## Records for this task

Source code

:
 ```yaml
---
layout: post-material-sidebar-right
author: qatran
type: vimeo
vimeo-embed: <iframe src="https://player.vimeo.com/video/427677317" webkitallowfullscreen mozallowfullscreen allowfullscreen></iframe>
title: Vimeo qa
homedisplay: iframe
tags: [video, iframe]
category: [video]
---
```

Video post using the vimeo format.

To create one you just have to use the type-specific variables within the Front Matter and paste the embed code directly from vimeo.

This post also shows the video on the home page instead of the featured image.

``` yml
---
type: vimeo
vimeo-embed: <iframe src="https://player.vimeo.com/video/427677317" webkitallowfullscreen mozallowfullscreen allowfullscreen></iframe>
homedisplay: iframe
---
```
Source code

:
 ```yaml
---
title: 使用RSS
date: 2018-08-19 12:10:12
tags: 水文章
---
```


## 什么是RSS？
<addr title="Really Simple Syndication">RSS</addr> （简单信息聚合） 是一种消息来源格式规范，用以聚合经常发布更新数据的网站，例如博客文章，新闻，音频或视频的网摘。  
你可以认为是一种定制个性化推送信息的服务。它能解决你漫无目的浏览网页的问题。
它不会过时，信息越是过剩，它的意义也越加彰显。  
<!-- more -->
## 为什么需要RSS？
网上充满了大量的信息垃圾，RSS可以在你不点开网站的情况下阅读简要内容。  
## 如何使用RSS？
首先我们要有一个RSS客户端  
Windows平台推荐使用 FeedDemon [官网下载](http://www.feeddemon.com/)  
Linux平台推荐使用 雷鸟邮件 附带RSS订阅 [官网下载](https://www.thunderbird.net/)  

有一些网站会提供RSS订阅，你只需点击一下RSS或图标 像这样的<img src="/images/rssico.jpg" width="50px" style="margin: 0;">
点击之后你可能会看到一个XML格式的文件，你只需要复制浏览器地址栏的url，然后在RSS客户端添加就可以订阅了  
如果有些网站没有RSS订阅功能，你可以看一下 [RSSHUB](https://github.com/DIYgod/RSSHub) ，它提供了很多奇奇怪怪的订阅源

## Task directions
Using the data above, count the lines where "官网下载" appears. Reply with the number only.

## Answer to the problem
2